Monitor replication - Amazon Managed Streaming for Apache Kafka
Services or capabilities described in Amazon Web Services documentation might vary by Region. To see the differences applicable to the China Regions, see Getting Started with Amazon Web Services in China (PDF).

Monitor replication

You can use https://console.amazonaws.cn/cloudwatch/ in the target cluster Region to view metrics for ReplicationLatency, MessageLag, and ReplicatorThroughput at a topic and aggregate level for each Amazon MSK Replicator. Metrics are visible under ReplicatorName in the “Amazon/Kafka” namespace. You can also see ReplicatorFailure, AuthError and ThrottleTime metrics to check for issues.

The MSK console displays a subset of CloudWatch metrics for each MSK Replicator. From the console Replicator list, select the name of a Replicator and select the Monitoring tab.

MSK Replicator metrics

The following metrics describes performance or connection metrics for the MSK Replicator.

AuthError metrics do not cover topic-level auth errors. To monitor your MSK Replicator’s topic-level auth errors, monitor Replicator’s ReplicationLatency metrics and the source cluster’s topic-level metrics, MessagesInPerSec. If a topic’s ReplicationLatency dropped to 0 but the topic still has data being produced to it, it indicates that the Replicator has an Auth issue with the topic. Check that the Replicator’s service execution IAM role has sufficient permission to access the topic.

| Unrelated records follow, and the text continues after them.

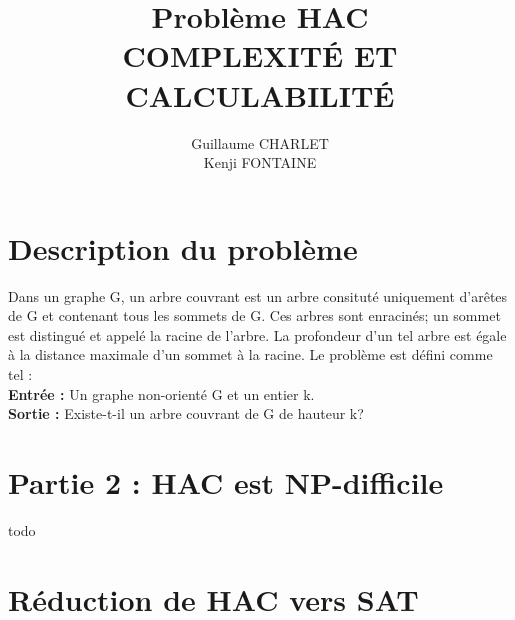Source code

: \documentclass[a4paper]{article}
\title
{
	\LARGE{Problème HAC}
	\HRule \\ [0.5cm]
	\LARGE \textbf{\uppercase{Complexité et Calculabilité}}
	\HRule \\ [0.5cm]
}
\author{Guillaume CHARLET \\ Kenji FONTAINE}
\begin{document}
\null  %
\nointerlineskip  %
\vfill
\let\snewpage \newpage
\let\newpage \relax
\maketitle
\let \newpage \snewpage
\vfill
\break %


\tableofcontents
\newpage


\section{Description du problème}
Dans un graphe G, un arbre couvrant est un arbre consituté uniquement d'arêtes de G et contenant tous les sommets de G. Ces arbres sont enracinés; un sommet est distingué et appelé la racine de l'arbre. La profondeur d'un tel arbre est égale à la distance maximale d'un sommet à la racine. Le problème est défini comme tel : \\
\textbf{Entrée :} Un graphe non-orienté G et un entier k. \\
\textbf{Sortie :} Existe-t-il un arbre couvrant de G de hauteur k?  


\section{Partie 2 : HAC est NP-difficile}

todo


\section{Réduction de HAC vers SAT}
\end{document}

Metric type Metric Description Dimensions Unit Raw Metric Granularity Raw Metric Aggregation Stat
Performance ReplicationLatency Time it takes records to replicate from the source to target cluster; duration between record produce time at source and replicated to target. If ReplicationLatency increases, check if clusters have enough partitions to support replication. High replication latency can occur when the partition count is too low for high throughput. ReplicatorName Milliseconds Partition Maximum
ReplicatorName, Topic Milliseconds Partition Maximum
Performance MessageLag Monitors the sync between the MSK Replicator and the source cluster. MessageLag indicates the lag between the messages produced to the source cluster and messages consumed by the replicator. It is not the lag between the source and target cluster. Even if the source cluster is unavailable/interrupted, the replicator will finish writing the message it has consumed to the target cluster. After an outage, MessageLag shows an increase indicating the number of messages the replicator is behind the source cluster and this can be monitored until the number of messages is 0, showing that the replicator has caught up with the source cluster. ReplicatorName Count Partition Sum
ReplicatorName, Topic Count Partition Sum
Performance ReplicatorBytesInPerSec Average number of bytes processed by the replicator per second. Data processed by MSK Replicator consists of all the data that MSK Replicator receives which includes the data replicated to target cluster and the data filtered by MSK Replicator (only if your Replicator is configured with Identical topic name configuration) to prevent the data being copied back to the same topic it originated from. If your Replicator is configured with "Prefixed" topic name configuration, both ReplicatorBytesInPerSec and ReplicatorThroughput metrics will have the same value as no data will be filtered by MSK Replicator. ReplicatorName BytesPerSecond ReplicatorName Sum
Performance ReplicatorThroughput Average number of bytes replicated per second. If ReplicatorThroughput drops for a topic, check KafkaClusterPingSuccessCount and AuthError metrics to ensure the Replicator can communicate with clusters, then check cluster metrics to ensure the cluster is not down. ReplicatorName BytesPerSecond Partition Sum
ReplicatorName, Topic BytesPerSecond Partition Sum
Debug AuthError The number of connections with failed authentication per second. If this metric is above 0, you can check if the service execution role policy for the replicator is valid and make sure there aren't deny permissions set for the cluster permissions. Based on clusterAlias dimension, you can identify if the source or target cluster is experiencing auth errors. ReplicatorName, ClusterAlias Count Worker Sum
Debug ThrottleTime The average time in ms a request was throttled by brokers on the cluster. Set throttling to avoid having the MSK Replicator overwhelm the cluster. If this metric is 0, replicationLatency is not high, and replicatorThroughput is as expected, then throttling is working as expected. If this metric is above 0, you can adjust throttling accordingly. ReplicatorName, ClusterAlias Milliseconds Worker Maximum
Debug ReplicatorFailure Number of failures that the replicator is experiencing. ReplicatorName Count Sum
Debug KafkaClusterPingSuccessCount

Indicates the health of the replicator connection to the kafka cluster. If this value is 1, the connection is healthy. If the value is 0 or no datapoint, the connection is unhealthy. If the value is 0, you can check network or IAM permission settings for the Kafka cluster. Based on ClusterAlias dimension, you can identify whether this metric is for source or target cluster.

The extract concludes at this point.